By way of explaining why people speak to the dead my rabbi friend continued, I can give other cases where there is no Torah basis. But that is also our strength. Changes took place and they are accepted otherwise we would long have disappeared.’ This explanation may be true. But does it not depend on whether the changes are to the actual Torah Law or whether the changes are just the adding of customs to it?
During the hundreds of rabbis’ sermons and addresses I have listened to over the years, the theme has been that we have survived as a people only because we kept Torah Laws, not because we changed them, except of course in times of emergency, when in any event any change should be reversed when the emergency passes.

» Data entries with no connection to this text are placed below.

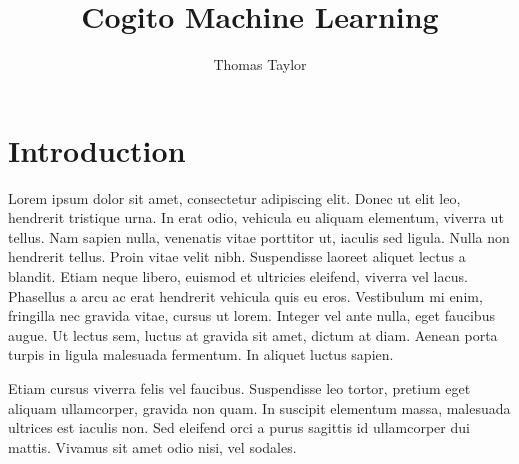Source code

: \documentclass[runningheads,a4paper]{llncs}
\begin{document}
\mainmatter  

\title{Cogito Machine Learning}
\titlerunning{}
\author{Thomas Taylor\\ \mail}
\authorrunning{} %

\maketitle


\section{Introduction}

Lorem ipsum dolor sit amet, consectetur adipiscing elit. Donec ut elit leo, hendrerit tristique urna. In erat odio, vehicula eu aliquam elementum, viverra ut tellus. Nam sapien nulla, venenatis vitae porttitor ut, iaculis sed ligula. Nulla non hendrerit tellus. Proin vitae velit nibh. Suspendisse laoreet aliquet lectus a blandit. Etiam neque libero, euismod et ultricies eleifend, viverra vel lacus. Phasellus a arcu ac erat hendrerit vehicula quis eu eros. Vestibulum mi enim, fringilla nec gravida vitae, cursus ut lorem. Integer vel ante nulla, eget faucibus augue. Ut lectus sem, luctus at gravida sit amet, dictum at diam. Aenean porta turpis in ligula malesuada fermentum. In aliquet luctus sapien.

Etiam cursus viverra felis vel faucibus. Suspendisse leo tortor, pretium eget aliquam ullamcorper, gravida non quam. In suscipit elementum massa, malesuada ultrices est iaculis non. Sed eleifend orci a purus sagittis id ullamcorper dui mattis. Vivamus sit amet odio nisi, vel sodales.





\end{document}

This rabbi’s reprimand is mild compared to that of the late Chief Rabbi Jakobovits. According to him one should not petition even God, let alone petition the dead.
The Emeritus Chief Rabbi, Lord Jakobovits, in the foreword to the then new Singers Prayer Book, contemplates “The Jewish idea of prayer” and disapproves of petitional prayers. He wrote “What purpose can be served by formulating our pleas to God? Does the all-knowing God, who knows our needs better than we do, require their articulation of what we feel in our hearts? Still more difficult theologically, how can we hope by prayer to change His will? Our very belief in the efficacy of our petitions would seem to challenge God’s immutability, and (they) even question His justice, since we should assume that whatever fate He decrees for man is essentially just; why, therefore, do we seek to reverse it?” “But such questions are based on a false, indeed pagan, understanding of prayer as a means of pacifying and propitiating the deity and thus of earning its favours. It was against these perverse notions that the Hebrew Prophets directed their denunciations so fiercely when they fulminated against the heathen form of sacrifices, the original form of worship later replaced by prayer.” “Like sacrifices, prayer is intended to change man not God. Its purpose is to cultivate a contrite heart, to promote feelings of humility and inadequacy in man, whilst encouraging reliance on Divine assistance. Through prayer, the worshipper becomes chastened, gains moral strength and intensifies the quest of spirituality, thereby turning into a person worthy of response to his pleas.”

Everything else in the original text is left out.